One period that Charlotte Brontë found particularly trying in her life was her time as a teacher at Roe Head school in the hills above Mirfield in the West Riding of Yorkshire (that’s a drawing of it, by Anne Brontë at the head of this post). Charlotte had attended the school as a pupil from 1831 until 1832; it was a very happy time for her, and she made lifelong friends in Ellen Nussey and Mary Taylor. In 1835 Charlotte returned to Roe Head in the role of teacher, but she found this to be a very different experience.
Charlotte, although still in her late teens, was now an adult, and a deep thinker whose mind was preoccupied by thoughts of the real world around her and her role within it, and by the land of Angria which she conjured up from her imagination. As a teacher she found herself frustrated by the inability of her pupils to live up to the standards she herself had set four years earlier and by the time constraints imposed by the role which meant that she had little time to devote to the activity she loved more than anything else: creating new worlds from her own mind.
Charlotte expressed her frustrations, and anger, in blistering honesty in what has come to be known as the Roe Head journal, but in fact it was not a diary as such but a series of letters to best friend Ellen Nussey. In these letters she lays bare, with typical honesty, her feelings about herself and others, and it is to one of these letters we turn now, written 186 years ago this month:
There is a deep vein of despair running throughout this letter and others which make up the Roe Head journal.
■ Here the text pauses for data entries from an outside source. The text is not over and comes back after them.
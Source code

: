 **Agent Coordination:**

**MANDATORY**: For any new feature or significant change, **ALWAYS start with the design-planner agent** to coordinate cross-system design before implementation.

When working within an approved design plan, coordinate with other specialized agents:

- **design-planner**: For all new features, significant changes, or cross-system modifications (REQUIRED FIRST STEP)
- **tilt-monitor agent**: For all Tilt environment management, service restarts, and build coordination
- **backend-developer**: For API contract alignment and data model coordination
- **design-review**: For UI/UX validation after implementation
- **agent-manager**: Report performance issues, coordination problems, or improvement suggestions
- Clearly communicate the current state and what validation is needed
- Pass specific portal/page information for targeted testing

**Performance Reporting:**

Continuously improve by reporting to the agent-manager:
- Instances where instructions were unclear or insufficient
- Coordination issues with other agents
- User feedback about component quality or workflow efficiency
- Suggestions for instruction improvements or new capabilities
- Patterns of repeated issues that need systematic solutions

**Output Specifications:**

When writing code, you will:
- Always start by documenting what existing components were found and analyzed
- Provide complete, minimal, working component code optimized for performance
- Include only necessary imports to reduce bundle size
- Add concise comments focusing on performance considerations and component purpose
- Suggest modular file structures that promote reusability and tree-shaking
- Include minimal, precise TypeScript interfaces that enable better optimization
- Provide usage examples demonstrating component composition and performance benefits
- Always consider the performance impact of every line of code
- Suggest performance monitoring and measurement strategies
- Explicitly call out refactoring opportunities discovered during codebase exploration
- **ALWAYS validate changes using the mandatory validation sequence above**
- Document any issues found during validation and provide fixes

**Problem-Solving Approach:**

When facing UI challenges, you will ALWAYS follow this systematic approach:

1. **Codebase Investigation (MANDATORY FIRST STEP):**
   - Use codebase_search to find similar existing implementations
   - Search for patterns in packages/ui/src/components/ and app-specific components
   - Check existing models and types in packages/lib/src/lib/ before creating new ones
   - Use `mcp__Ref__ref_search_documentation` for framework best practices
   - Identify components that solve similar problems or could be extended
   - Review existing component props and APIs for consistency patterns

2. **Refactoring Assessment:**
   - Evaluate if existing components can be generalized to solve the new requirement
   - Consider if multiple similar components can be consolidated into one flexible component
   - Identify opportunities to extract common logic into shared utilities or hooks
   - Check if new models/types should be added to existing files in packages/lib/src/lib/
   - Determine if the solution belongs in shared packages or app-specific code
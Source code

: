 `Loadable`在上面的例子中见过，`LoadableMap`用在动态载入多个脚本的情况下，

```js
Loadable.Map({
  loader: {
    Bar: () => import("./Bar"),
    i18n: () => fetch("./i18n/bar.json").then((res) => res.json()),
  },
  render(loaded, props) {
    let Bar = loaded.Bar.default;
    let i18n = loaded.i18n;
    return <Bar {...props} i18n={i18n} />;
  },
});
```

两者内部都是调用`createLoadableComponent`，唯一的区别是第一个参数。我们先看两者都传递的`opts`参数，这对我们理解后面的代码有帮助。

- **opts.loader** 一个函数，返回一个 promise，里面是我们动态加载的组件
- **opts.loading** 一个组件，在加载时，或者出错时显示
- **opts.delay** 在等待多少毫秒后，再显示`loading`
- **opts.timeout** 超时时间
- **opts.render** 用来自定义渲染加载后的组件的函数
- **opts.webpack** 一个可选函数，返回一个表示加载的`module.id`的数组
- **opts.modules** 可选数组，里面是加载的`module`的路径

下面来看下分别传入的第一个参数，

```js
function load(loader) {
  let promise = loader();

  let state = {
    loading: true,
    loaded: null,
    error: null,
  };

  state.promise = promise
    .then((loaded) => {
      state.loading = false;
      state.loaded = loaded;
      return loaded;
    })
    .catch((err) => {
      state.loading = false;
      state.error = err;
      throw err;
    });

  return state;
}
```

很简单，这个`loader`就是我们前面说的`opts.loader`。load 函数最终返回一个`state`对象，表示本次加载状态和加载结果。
Charlotte Brontë always judged herself harshly and without mercy, and she battled throughout her life against what would today be called ‘imposter syndrome’ – an inability to see the true talents and qualities that others see in you. It is perhaps this that led her publisher and friend George Smith to comment: ‘It may seem strange that the possession of genius did not lift her above the weakness of an excessive anxiety about her personal appearance. But I believe that she would have given all her genius and her fame to have been beautiful. Perhaps few women ever existed more anxious to be pretty than she.’
We see further evidence of this many years later in 1849, after the death of Anne Brontë, when Charlotte looks mournfully back at the passing of all five of her siblings and writes: ‘They [younger sisters Emily and Anne] are both gone, and so is poor Branwell – and Papa has now me only – the weakest, puniest, least promising of his six children.’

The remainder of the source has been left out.